> **Exercise description**: Check which lines in the records hold "found" and report how many there are, with no other text.

(Dataset entries)
* * * *
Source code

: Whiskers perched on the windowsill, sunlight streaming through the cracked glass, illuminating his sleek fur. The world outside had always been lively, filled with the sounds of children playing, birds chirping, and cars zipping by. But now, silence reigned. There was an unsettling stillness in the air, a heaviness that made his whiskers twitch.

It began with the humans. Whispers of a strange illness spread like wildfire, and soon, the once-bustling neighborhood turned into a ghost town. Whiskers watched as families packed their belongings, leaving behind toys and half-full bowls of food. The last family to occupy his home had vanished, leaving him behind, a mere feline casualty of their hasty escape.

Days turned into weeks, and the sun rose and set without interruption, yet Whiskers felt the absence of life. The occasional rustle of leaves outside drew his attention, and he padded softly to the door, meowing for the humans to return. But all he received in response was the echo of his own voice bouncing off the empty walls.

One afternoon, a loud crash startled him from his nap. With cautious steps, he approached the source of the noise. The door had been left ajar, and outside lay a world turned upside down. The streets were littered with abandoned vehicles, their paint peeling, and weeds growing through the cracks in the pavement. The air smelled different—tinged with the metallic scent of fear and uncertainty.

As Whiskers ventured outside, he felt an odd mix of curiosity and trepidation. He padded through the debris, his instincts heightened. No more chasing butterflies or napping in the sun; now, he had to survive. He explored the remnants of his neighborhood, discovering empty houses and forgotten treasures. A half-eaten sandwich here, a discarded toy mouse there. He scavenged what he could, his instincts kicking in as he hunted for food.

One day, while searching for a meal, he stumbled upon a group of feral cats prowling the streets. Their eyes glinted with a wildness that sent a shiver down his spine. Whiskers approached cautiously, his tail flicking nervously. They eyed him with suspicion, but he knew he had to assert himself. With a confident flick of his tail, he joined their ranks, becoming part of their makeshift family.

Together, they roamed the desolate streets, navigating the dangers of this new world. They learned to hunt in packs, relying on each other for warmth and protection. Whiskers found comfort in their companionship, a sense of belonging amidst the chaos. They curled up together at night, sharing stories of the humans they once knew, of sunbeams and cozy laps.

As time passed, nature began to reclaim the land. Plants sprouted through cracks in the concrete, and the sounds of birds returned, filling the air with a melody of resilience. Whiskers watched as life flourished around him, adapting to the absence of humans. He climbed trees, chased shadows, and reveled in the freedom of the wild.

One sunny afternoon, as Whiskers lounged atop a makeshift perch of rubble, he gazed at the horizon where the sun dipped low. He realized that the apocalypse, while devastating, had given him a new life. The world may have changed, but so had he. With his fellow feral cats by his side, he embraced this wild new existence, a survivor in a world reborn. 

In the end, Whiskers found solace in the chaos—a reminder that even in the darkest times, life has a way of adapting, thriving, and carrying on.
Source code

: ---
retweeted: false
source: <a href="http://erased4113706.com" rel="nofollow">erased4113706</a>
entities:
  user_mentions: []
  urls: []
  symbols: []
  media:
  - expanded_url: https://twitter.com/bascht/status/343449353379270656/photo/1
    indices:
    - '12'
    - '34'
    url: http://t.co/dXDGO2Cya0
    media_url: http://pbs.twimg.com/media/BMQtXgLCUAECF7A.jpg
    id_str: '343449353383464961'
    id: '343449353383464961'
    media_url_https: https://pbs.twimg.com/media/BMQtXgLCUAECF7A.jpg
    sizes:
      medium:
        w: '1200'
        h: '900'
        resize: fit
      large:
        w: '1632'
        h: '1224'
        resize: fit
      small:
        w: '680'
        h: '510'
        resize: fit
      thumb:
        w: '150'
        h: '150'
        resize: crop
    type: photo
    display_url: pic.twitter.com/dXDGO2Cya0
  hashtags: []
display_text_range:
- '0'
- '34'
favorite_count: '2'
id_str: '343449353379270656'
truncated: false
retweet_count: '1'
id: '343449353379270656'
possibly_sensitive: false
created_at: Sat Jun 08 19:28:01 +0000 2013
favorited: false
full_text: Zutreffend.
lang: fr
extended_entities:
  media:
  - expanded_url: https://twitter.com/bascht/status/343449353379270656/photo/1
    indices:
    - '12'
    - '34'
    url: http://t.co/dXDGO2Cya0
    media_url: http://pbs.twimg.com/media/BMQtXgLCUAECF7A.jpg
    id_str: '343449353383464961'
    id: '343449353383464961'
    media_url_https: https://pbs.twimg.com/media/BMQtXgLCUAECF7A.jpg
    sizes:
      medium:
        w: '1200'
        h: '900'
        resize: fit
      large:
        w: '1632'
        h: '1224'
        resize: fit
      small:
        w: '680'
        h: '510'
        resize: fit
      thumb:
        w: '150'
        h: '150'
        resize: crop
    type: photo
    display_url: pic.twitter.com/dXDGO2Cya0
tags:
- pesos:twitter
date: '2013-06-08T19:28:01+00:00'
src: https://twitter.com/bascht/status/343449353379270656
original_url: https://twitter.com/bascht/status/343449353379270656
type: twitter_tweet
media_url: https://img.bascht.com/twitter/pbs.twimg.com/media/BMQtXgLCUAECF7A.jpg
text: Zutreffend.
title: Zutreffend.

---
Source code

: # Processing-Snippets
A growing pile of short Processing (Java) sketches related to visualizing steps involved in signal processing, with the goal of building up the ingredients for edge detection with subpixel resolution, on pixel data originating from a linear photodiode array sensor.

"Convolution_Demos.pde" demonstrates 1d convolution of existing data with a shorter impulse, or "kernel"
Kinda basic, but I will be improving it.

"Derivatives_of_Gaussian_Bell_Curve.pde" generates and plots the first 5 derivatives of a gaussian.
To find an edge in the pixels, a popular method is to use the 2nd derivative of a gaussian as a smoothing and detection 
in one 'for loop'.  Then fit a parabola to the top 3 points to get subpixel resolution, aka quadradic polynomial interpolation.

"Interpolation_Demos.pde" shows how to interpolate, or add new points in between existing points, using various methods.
* * * *
> **Problem solution**: 2